I celebrated the publication day with a bottle of champagne, received a bouquet of lovely yellow tulips and several cards. This was my first novel so I took a photo of my book on my bookshelf beside all the other authors and shamelessly sent that photo to everyone I knew!
Do you have a work in progress just now?
I am writing the story of an Edinburgh woman who was put on trial for witchcraft in 1644. An ordinary woman living with the backdrop of war, famine and plague she fell victim to a Kirk obsessed with the Devil and his handmaidens: witches.
What one book would you recommend to a friend and why?
The Good Soldier Švejk by Jaroslav Hašek. Laugh out loud funny, it is the greatest attack on war and the ridiculous pomposity of politics and politicians.
What are you reading just now?
Tulipmania by Anne Goldgar which tells the real story behind the tulip craze of 17th century Netherlands. Tulips are my favourite flower and to read about the trade in them and how they were regarded as real treasures is fascinating.
If you were on Desert Island Discs, what one book would you take with you?

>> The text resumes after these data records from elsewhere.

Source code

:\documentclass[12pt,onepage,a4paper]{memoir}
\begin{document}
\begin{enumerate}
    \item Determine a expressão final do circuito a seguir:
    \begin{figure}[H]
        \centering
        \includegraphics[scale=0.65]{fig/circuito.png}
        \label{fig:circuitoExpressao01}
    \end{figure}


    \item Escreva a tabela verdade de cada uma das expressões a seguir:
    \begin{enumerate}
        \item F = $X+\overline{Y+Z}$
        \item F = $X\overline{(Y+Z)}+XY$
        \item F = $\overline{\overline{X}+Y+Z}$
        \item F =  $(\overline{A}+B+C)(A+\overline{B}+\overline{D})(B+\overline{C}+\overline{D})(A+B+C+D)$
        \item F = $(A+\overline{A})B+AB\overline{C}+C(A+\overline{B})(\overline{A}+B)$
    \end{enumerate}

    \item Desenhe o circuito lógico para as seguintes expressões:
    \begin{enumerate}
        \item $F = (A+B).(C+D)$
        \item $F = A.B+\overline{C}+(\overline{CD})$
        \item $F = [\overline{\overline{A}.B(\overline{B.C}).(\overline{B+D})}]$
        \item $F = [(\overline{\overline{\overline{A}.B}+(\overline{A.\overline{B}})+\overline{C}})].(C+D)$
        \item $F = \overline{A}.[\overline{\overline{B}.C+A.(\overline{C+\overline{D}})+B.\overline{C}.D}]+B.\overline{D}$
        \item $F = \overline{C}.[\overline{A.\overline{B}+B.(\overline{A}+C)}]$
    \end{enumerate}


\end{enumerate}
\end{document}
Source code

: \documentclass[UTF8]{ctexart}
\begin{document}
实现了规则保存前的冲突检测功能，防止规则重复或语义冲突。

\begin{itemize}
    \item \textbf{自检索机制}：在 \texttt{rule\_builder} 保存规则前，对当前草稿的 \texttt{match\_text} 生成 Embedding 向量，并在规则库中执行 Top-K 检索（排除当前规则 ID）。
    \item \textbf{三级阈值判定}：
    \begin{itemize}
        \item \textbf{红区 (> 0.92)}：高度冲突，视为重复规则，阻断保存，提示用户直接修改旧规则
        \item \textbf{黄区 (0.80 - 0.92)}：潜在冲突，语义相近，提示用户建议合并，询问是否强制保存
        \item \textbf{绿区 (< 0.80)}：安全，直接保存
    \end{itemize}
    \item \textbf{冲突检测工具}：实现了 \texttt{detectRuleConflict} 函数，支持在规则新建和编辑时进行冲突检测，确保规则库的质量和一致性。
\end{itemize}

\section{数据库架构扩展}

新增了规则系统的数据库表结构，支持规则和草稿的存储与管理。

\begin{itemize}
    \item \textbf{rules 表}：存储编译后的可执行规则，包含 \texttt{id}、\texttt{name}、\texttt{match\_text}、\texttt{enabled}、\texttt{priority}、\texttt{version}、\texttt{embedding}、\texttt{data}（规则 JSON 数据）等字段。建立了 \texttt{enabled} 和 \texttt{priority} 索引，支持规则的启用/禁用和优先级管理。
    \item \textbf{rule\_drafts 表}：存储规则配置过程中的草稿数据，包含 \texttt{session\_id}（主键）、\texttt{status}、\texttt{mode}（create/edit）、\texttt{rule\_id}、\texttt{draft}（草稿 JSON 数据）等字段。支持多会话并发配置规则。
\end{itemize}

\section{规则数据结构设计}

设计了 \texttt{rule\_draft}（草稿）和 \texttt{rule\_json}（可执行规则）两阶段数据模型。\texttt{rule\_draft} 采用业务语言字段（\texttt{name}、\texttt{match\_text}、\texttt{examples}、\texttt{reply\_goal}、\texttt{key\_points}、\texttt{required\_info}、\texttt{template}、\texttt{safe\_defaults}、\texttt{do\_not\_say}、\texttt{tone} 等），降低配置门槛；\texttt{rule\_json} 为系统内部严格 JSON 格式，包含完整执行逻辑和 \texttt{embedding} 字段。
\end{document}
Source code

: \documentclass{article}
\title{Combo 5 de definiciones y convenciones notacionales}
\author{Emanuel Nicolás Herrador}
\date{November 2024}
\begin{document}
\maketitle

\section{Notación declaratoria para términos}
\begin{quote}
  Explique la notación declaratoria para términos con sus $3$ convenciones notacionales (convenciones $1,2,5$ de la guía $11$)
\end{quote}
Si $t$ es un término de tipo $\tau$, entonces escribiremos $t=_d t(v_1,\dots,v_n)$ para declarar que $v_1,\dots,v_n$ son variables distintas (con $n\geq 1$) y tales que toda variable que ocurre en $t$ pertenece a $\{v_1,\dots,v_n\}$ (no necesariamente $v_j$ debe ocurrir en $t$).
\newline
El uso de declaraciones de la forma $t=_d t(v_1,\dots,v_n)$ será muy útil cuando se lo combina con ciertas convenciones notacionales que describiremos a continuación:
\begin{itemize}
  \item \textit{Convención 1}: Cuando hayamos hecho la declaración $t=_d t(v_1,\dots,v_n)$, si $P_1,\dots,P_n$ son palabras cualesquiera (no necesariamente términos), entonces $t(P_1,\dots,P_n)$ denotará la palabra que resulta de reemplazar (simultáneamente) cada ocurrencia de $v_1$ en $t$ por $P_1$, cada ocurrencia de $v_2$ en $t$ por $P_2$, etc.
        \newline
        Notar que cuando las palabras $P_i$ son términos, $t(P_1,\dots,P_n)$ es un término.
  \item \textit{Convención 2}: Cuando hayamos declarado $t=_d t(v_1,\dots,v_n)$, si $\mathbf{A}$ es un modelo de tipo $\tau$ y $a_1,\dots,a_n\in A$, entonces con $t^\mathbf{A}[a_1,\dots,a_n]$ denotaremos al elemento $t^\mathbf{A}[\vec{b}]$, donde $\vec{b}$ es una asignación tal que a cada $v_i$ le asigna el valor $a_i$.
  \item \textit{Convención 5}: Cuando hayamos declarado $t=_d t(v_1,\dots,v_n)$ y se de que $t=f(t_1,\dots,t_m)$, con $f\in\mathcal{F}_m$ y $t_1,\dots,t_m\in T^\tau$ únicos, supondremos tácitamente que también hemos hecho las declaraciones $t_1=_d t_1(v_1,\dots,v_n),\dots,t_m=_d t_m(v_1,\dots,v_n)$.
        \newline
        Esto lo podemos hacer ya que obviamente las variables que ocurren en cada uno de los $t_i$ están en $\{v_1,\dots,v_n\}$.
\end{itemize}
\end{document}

The complete Icelandic sagas. Adventure, intrigue, love, betrayal, loyalty, comedy, tragedy: they’ve got everything. Every time I read one of them, I find more nuance and new perspectives. They also contain the most beautifully evocative descriptions of the Northern Lights.
How can people follow you or connect with you on social media?
Facebook – mary w craig
Twitter – 11mwc
Instagram – mwc11
Blogsite – marywcraig.com
And finally, if you could be a character in any book you have read, who would it be and why?
Chris Guthrie from Sunset Song. Her strength of character when faced with a harsh environment is amazing.
She endures adversity and heartache and emerges all the stronger. Her story echoes the story of women down through the ages
From the back of the book
The future of the Jordaan hangs in the balance. July 1942, Anne Frank and her family and friends go into hiding in a secret annexe. But what about those still living in Amsterdam; the pastor who was losing his faith, the café owner with no customers, the doctor who couldn’t treat his patients? Living and working alongside that annexe; how would they survive? While German soldiers stalked the streets confident in their victory, countless people suffered. All normality ripped away, human decency a thing of the past, the occupation put everyone to the test. Some became heroes, some cowards; most simply struggled in the daily fight to ‘make it through.’ None would emerge unscathed.